Letting the council die or not wasn't that big of a deal. They were being a jerk all along and expect me to be their dog. If I hadn't done anything and follow them, we'd be doomed; so I'll be stupid to risk the success for a bunch of useless cunts who are more worried about their own control than the fate of the galaxy. Ashley was right on that Hunter's Dog analogy too.

The Feros 'save the infested colonist or kill them all' was okay. But lack any sort of 'pull'. You've met these guys for barely 15 mins, I'm not about to risk my missions for a bunch of 'infesteds'. I chose to just blew them all to hell. If the lead scientist can't be persuaded to cooperate, then too bad. A hole on the head for him. There was no choice.
Let's not even call the 'execute the asarian commando who is freed of mind control' choice an evil one. It was just being ruthlessly stupid. I wanted to take her into custody and interrogate her, not shoot her at the back of the head. But Bioware thought everyone wanted to be THAT sort of badass. A Stupid Badass.
 

Aegeri

Novice
Joined
Nov 21, 2007
Messages
39
Location
New Zealand
The problem with the morality as presented by Mass Effect is none of the things you do actually accomplish anything during the game. Fragging all the colonists? Nobody cares. Killing the Rachni Queen, well there are still Rachni out there actually (so much for being extinct...) and one random side-quest planet has a quest to hold off several waves of them attacking a surrounded outpost.

Pretty much nothing you do matters and so you might as flip a coin, it has roughly the same effect on the gameworld. No matter how hideously evil or good you are you still get the same result (criticism from the council, everyone still requiring you to do whatever, your team never really seems to care how depraved or violent you are blah blah).

The only things that have any real effect on you (the character) are shooting wrex in the face (which you don't get to do if you did his family armour side quest anyway) and letting someone die in one highly contrived and honestly predictable "choice" (why not just railroad me up the ass harder Bioware?).

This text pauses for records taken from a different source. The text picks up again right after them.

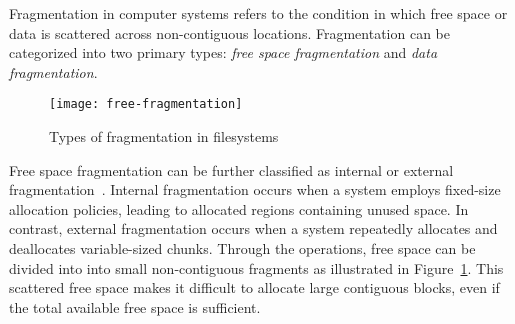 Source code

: \begin{comment}
Secondly, SSDs enhance read performance through prefetching, which loads subsequent data in advance based on LBA.
Fragmentation can cause this prefetching to load unnecessary data.\cite{Defragmentation_Log_write_is_ssd_to_bad} For these reasons, filesystem fragmentation is also a concern in SSDs.

\noindent {\textbf{Logical fragmentation and physical fragmentation.}}
I/O performance in flash storage is affected in different ways by logical fragmentation and physical fragmentation.\cite{janusd:atc17}
Logical fragmentation occurs when files are allocated in multiple fragmented storage spaces (extents) within the filesystem.
When a file is not stored contiguously and is spread across various locations, the filesystem recognizes this as being in a logically fragmented state.
As a result, more I/O requests are needed to read the file, which increases overhead in I/O scheduling and handshaking processes.

On the other hand, physical fragmentation happens when the data of a file is allocated non-contiguously at the physical locations of the storage device.
In flash storage, data can be distributed across multiple channels, which directly impacts I/O parallelism.
This can lead to a degradation in I/O performance.
Even if the Physical Block Address (PBA) is contiguous, if the Logical Block Address (LBA) is non-contiguous, separate I/O requests become necessary.
This increases the number of I/O requests, which can lower the overall performance of the system.
Therefore, logical fragmentation and physical fragmentation can occur independently, and appropriate measures are needed to address each issue.
\end{comment}

Fragmentation in computer systems refers to the condition in which free space or data is scattered across non-contiguous locations.
Fragmentation can be categorized into two primary types: \emph{free space fragmentation} and \emph{data fragmentation}.

\begin{figure}
    \centering
    \texttt{[image: free-fragmentation]}
	\caption{Types of fragmentation in filesystems
	}
    \label{fig:free-fragmentation}
\end{figure}

Free space fragmentation can be further classified as internal or external fragmentation~\cite{osteps,os-textbook}.
Internal fragmentation occurs when a system employs fixed-size allocation policies, leading to allocated regions containing unused space.
In contrast, external fragmentation occurs when a system repeatedly allocates and deallocates variable-sized chunks.
Through the operations, free space can be divided into into small non-contiguous fragments as illustrated in Figure~\ref{fig:free-fragmentation}.
This scattered free space makes it difficult to allocate large contiguous blocks, even if the total available free space is sufficient.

I guess we can throw in the trite romance choices here as well if you can be bothered to care about that.

While Mass Effect was fun, I never really felt that being an asshole who killed people for my own goal made a difference to the gameworld/characters. It was just getting renegade points over paragon points.
 

Badgermaster

Educated
Joined
Apr 28, 2008
Messages
93
RK47 said:
Heh. I duno. It was one those rare 'hard decisions' I had to make in ME. If only Shepard had a prior encounter before Noveria where Rachni are really an active menace than a mindless bio-tools of mass destruction, then MAYBE it would a much harder decision to make. But in the Noveria labs, it's not hard to sympathize with the Rachni since she's pretty much used as a tool and had her kids taken away from her. Killing her seems really wrong.

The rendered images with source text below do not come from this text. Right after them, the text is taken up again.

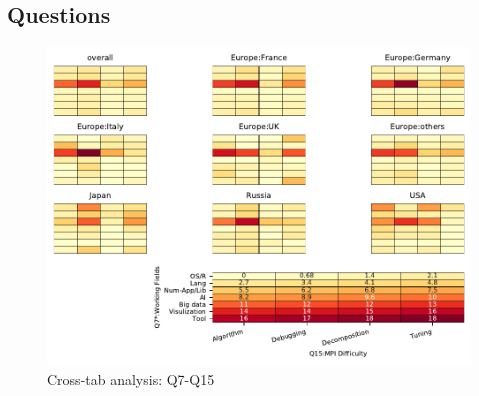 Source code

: 
\subsection{Questions}


\begin{figure}
\begin{center}
\includegraphics[width=12cm]{../pdfs/Q7-Q15.pdf}
\caption{Cross-tab analysis: Q7-Q15}
\label{fig:Q7-Q15}
\end{center}
\end{figure}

I chose to do it for a potential ally against the Geth and because I didn't give a flying crap about Council law. Of course, the game gave me Paragon points for it anyway, as if I did it out of the goodness of my own heart and due to a deep and abiding love of all of nature's children, or some such nonsense.

And, if ME2 doesn't take save info from the first game into account, it's a moot point anyway, since the Rachni never came back into play later on...

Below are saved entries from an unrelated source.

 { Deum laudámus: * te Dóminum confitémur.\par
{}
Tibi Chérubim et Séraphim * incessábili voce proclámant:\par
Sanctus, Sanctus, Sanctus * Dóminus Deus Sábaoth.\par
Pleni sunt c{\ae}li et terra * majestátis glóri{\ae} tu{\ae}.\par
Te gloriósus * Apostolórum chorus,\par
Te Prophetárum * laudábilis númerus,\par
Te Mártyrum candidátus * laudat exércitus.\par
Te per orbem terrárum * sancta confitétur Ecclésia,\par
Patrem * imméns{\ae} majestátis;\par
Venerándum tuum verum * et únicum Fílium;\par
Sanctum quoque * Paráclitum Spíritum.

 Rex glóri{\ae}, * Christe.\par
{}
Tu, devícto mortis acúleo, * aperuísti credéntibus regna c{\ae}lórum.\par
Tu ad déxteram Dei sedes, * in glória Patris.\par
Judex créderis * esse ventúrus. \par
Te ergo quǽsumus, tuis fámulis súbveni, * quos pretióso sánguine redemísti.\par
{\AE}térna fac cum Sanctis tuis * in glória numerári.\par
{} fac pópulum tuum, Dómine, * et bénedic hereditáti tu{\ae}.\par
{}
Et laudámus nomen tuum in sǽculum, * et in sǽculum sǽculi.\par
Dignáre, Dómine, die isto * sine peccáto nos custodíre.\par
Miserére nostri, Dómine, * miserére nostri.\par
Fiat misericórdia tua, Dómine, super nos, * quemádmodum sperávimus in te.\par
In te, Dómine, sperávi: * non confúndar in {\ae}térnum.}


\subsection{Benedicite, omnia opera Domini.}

Letting the council die or not wasn't that big of a deal. They were being a jerk all along and expect me to be their dog. If I hadn't done anything and follow them, we'd be doomed; so I'll be stupid to risk the success for a bunch of useless cunts who are more worried about their own control than the fate of the galaxy. Ashley was right on that Hunter's Dog analogy too.

This may have been the only point in the game where the reasoning behind my decision was actually reflected by the game. The Council wasn't just worthless, they were actually harmful to the combined sentient races of the galaxy. Wiping out that pack of imbeciles so that humanity could fill the power vacuum was clearly the smartest choice that would lead to the greater good of all.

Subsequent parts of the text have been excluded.